This is a special signal that is not sent to the program.

Instead, it is given to the operating system kernel, which shuts down the process. This is used to bypass programs that ignore the signals sent to them.

Each signal has an associated number that can be passed instead of the name. For instance, You can pass “-15” instead of “-TERM”, and “-9” instead of “-KILL”.

Signals are not only used to shut down programs. They can also be used to perform other actions.

For instance, many daemons will restart when they are given the HUP or hang-up signal. Apache is one program that operates like this.

# kill -HUP <PID of httpd>

The above command will cause Apache to reload its configuration file and resume serving content.

You can list all of the signals that are possible to send with the kill by typing:

# kill -l

1) SIGHUP 2) SIGINT 3) SIGQUIT 4) SIGILL 5) SIGTRAP
6) SIGABRT 7) SIGBUS 8) SIGFPE 9) SIGKILL 10) SIGUSR1
11) SIGSEGV 12) SIGUSR2 13) SIGPIPE 14) SIGALRM 15) SIGTERM
16) SIGSTKFLT 17) SIGCHLD 18) SIGCONT 19) SIGSTOP 20) SIGTSTP
21) SIGTTIN 22) SIGTTOU 23) SIGURG 24) SIGXCPU 25) SIGXFSZ
26) SIGVTALRM 27) SIGPROF 28) SIGWINCH 29) SIGIO 30) SIGPWR
31) SIGSYS 34) SIGRTMIN 35) SIGRTMIN+1 36) SIGRTMIN+2 37) SIGRTMIN+3
38) SIGRTMIN+4 39) SIGRTMIN+5 40) SIGRTMIN+6 41) SIGRTMIN+7 42) SIGRTMIN+8
43) SIGRTMIN+9 44) SIGRTMIN+10 45) SIGRTMIN+11 46) SIGRTMIN+12 47) SIGRTMIN+13
48) SIGRTMIN+14 49) SIGRTMIN+15 50) SIGRTMAX-14 51) SIGRTMAX-13 52) SIGRTMAX-12
53) SIGRTMAX-11 54) SIGRTMAX-10 55) SIGRTMAX-9 56) SIGRTMAX-8 57) SIGRTMAX-7
58) SIGRTMAX-6 59) SIGRTMAX-5 60) SIGRTMAX-4 61) SIGRTMAX-3 62) SIGRTMAX-2
63) SIGRTMAX-1 64) SIGRTMAX

The conventional way of sending signals is through the use of PIDs, there are also methods of doing this with regular process names.

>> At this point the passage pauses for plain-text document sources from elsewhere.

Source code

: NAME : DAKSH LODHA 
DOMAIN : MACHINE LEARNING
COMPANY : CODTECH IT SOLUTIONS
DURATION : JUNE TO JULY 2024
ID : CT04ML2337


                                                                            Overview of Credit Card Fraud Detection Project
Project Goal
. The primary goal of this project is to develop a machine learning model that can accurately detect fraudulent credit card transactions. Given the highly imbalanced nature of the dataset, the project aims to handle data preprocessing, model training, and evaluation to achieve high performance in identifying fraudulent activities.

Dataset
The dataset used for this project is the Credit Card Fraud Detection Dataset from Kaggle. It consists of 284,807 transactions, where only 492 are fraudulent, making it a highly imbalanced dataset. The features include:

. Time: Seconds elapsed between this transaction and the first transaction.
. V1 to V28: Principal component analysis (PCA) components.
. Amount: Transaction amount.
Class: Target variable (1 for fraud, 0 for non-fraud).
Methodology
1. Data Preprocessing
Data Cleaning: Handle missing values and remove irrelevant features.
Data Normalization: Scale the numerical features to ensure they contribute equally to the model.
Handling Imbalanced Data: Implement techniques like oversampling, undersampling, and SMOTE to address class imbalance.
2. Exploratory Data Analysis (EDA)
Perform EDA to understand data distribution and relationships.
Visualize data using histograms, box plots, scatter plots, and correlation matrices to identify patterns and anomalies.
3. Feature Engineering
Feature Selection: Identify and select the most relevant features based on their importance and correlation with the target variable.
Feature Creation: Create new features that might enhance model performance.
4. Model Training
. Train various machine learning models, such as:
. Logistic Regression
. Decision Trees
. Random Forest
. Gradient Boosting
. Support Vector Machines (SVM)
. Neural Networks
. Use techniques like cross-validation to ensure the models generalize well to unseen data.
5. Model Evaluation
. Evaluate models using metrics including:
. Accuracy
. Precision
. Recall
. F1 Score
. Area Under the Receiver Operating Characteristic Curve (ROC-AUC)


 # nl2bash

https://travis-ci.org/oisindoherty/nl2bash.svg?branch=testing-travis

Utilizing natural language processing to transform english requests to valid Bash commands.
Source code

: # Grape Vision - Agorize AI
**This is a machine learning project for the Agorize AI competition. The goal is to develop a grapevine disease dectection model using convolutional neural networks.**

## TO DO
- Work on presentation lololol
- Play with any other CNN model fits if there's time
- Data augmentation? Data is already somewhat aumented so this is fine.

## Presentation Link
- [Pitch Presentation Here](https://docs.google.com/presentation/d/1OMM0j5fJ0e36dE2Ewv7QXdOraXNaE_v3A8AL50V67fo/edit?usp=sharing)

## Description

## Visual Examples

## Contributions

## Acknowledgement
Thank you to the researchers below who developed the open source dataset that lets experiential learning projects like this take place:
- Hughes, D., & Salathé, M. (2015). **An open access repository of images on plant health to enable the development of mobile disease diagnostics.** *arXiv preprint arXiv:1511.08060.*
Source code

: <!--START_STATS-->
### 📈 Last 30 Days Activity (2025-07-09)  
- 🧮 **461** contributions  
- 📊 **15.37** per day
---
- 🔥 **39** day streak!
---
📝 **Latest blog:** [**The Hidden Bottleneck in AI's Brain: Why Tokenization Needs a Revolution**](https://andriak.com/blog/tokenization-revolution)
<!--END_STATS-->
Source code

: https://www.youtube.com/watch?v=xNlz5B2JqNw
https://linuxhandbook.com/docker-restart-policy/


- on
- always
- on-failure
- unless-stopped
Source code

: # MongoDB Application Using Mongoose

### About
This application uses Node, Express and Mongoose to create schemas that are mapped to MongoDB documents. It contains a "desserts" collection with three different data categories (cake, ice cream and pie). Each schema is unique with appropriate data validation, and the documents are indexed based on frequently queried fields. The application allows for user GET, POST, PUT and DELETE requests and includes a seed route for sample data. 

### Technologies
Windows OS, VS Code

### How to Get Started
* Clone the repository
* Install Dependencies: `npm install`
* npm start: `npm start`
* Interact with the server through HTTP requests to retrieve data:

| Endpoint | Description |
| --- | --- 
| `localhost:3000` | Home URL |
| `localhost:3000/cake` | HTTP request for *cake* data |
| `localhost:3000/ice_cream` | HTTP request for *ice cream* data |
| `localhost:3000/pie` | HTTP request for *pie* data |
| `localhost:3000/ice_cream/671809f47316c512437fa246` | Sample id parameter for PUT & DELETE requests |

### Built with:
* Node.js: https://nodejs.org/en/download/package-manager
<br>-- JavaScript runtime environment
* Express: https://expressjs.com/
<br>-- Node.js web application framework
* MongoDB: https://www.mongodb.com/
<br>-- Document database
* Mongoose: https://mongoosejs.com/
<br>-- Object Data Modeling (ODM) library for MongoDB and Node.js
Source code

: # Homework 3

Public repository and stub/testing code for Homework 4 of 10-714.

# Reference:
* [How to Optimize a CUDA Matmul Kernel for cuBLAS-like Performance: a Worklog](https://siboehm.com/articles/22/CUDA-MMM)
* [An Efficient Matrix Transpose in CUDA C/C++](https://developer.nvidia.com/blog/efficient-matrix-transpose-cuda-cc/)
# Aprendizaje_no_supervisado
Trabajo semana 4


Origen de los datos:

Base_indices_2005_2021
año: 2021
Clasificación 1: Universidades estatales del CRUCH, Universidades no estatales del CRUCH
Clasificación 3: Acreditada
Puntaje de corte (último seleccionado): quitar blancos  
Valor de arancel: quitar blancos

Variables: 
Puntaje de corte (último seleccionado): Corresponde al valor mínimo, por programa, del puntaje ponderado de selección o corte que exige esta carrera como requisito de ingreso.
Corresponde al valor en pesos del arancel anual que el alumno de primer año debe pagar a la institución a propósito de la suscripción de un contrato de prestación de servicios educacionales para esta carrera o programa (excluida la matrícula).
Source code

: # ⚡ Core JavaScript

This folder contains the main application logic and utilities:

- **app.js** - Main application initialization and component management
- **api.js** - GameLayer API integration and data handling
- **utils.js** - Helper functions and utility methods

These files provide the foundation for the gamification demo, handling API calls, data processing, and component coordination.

The pkill command works in almost exactly the same way as kill, but it operates on a process name instead:

# pkill -9 ping

is equivalent to

# kill -9 `pgrep ping`

If you would like to send a signal to every instance of a certain process, you can use the killall command:

# killall firefox

Process Priorities

Some processes might be considered mission critical for your situation, while others may be executed whenever there might be leftover resources.You will want to adjust which processes are given priority in a server environment. Linux controls priority through a value called niceness.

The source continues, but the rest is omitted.